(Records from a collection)
────

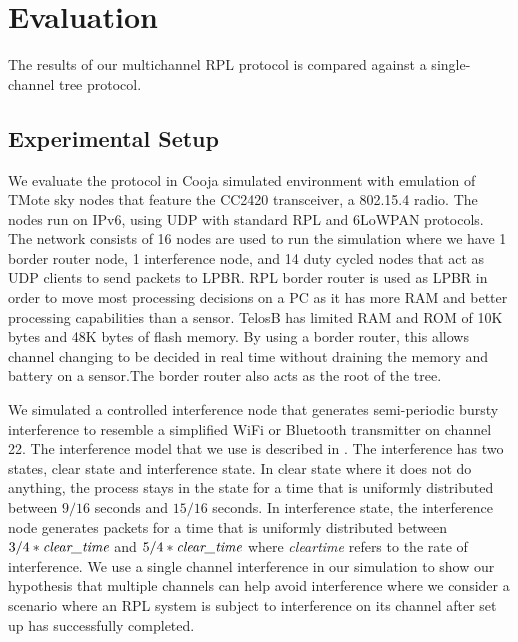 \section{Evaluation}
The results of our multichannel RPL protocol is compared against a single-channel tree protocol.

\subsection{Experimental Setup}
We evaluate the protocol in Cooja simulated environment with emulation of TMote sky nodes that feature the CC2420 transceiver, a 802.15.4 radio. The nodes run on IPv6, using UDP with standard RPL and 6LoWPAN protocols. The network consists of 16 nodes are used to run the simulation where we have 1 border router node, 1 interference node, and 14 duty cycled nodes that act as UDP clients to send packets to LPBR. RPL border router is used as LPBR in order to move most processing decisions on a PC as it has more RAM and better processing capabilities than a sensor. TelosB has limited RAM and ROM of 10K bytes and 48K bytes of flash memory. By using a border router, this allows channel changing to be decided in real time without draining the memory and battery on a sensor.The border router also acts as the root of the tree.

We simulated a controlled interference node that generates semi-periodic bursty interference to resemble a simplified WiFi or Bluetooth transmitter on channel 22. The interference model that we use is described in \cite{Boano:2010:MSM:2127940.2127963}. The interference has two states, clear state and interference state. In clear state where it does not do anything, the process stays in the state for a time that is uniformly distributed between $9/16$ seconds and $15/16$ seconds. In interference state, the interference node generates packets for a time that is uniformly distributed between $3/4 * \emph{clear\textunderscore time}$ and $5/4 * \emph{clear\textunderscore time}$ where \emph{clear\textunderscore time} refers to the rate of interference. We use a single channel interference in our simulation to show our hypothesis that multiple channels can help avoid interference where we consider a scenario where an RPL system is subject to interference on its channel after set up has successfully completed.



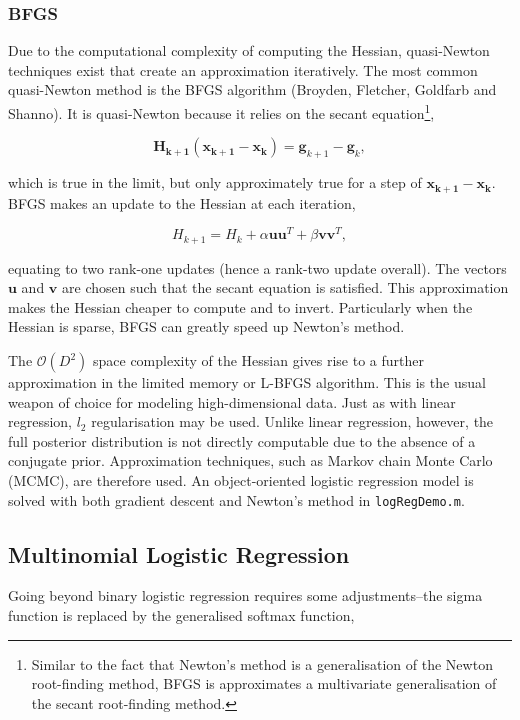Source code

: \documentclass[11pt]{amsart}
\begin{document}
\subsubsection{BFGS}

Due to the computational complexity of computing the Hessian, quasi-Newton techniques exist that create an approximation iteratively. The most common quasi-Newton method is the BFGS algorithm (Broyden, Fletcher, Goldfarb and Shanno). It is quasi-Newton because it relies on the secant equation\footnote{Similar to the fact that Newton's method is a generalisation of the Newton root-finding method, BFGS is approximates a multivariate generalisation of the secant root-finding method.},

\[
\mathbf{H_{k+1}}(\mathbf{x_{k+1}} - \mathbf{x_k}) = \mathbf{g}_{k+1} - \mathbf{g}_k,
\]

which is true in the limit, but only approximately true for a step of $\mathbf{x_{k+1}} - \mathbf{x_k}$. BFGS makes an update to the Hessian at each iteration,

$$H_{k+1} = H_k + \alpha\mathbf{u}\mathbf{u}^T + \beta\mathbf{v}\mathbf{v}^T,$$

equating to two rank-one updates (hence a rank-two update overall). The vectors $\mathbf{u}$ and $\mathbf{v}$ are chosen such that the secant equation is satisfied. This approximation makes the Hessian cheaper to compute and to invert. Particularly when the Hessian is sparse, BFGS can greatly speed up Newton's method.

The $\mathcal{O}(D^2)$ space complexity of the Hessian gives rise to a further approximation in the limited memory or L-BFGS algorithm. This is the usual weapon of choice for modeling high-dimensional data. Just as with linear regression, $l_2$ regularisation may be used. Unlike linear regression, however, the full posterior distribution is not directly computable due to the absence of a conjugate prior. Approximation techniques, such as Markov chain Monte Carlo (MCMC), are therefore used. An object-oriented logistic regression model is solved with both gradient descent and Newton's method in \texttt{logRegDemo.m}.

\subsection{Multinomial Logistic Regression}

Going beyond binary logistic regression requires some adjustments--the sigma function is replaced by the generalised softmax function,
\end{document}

────

Return the records exactly as they stand, and drop every picture.

 \section{Evaluation}
The results of our multichannel RPL protocol is compared against a single-channel tree protocol.

\subsection{Experimental Setup}
We evaluate the protocol in Cooja simulated environment with emulation of TMote sky nodes that feature the CC2420 transceiver, a 802.15.4 radio. The nodes run on IPv6, using UDP with standard RPL and 6LoWPAN protocols. The network consists of 16 nodes are used to run the simulation where we have 1 border router node, 1 interference node, and 14 duty cycled nodes that act as UDP clients to send packets to LPBR. RPL border router is used as LPBR in order to move most processing decisions on a PC as it has more RAM and better processing capabilities than a sensor. TelosB has limited RAM and ROM of 10K bytes and 48K bytes of flash memory. By using a border router, this allows channel changing to be decided in real time without draining the memory and battery on a sensor.The border router also acts as the root of the tree.

We simulated a controlled interference node that generates semi-periodic bursty interference to resemble a simplified WiFi or Bluetooth transmitter on channel 22. The interference model that we use is described in \cite{Boano:2010:MSM:2127940.2127963}. The interference has two states, clear state and interference state. In clear state where it does not do anything, the process stays in the state for a time that is uniformly distributed between $9/16$ seconds and $15/16$ seconds. In interference state, the interference node generates packets for a time that is uniformly distributed between $3/4 * \emph{clear\textunderscore time}$ and $5/4 * \emph{clear\textunderscore time}$ where \emph{clear\textunderscore time} refers to the rate of interference. We use a single channel interference in our simulation to show our hypothesis that multiple channels can help avoid interference where we consider a scenario where an RPL system is subject to interference on its channel after set up has successfully completed.



Source code

: \documentclass[11pt]{amsart}
\begin{document}
\subsubsection{BFGS}

Due to the computational complexity of computing the Hessian, quasi-Newton techniques exist that create an approximation iteratively. The most common quasi-Newton method is the BFGS algorithm (Broyden, Fletcher, Goldfarb and Shanno). It is quasi-Newton because it relies on the secant equation\footnote{Similar to the fact that Newton's method is a generalisation of the Newton root-finding method, BFGS is approximates a multivariate generalisation of the secant root-finding method.},

\[
\mathbf{H_{k+1}}(\mathbf{x_{k+1}} - \mathbf{x_k}) = \mathbf{g}_{k+1} - \mathbf{g}_k,
\]

which is true in the limit, but only approximately true for a step of $\mathbf{x_{k+1}} - \mathbf{x_k}$. BFGS makes an update to the Hessian at each iteration,

$$H_{k+1} = H_k + \alpha\mathbf{u}\mathbf{u}^T + \beta\mathbf{v}\mathbf{v}^T,$$

equating to two rank-one updates (hence a rank-two update overall). The vectors $\mathbf{u}$ and $\mathbf{v}$ are chosen such that the secant equation is satisfied. This approximation makes the Hessian cheaper to compute and to invert. Particularly when the Hessian is sparse, BFGS can greatly speed up Newton's method.

The $\mathcal{O}(D^2)$ space complexity of the Hessian gives rise to a further approximation in the limited memory or L-BFGS algorithm. This is the usual weapon of choice for modeling high-dimensional data. Just as with linear regression, $l_2$ regularisation may be used. Unlike linear regression, however, the full posterior distribution is not directly computable due to the absence of a conjugate prior. Approximation techniques, such as Markov chain Monte Carlo (MCMC), are therefore used. An object-oriented logistic regression model is solved with both gradient descent and Newton's method in \texttt{logRegDemo.m}.

\subsection{Multinomial Logistic Regression}

Going beyond binary logistic regression requires some adjustments--the sigma function is replaced by the generalised softmax function,
\end{document}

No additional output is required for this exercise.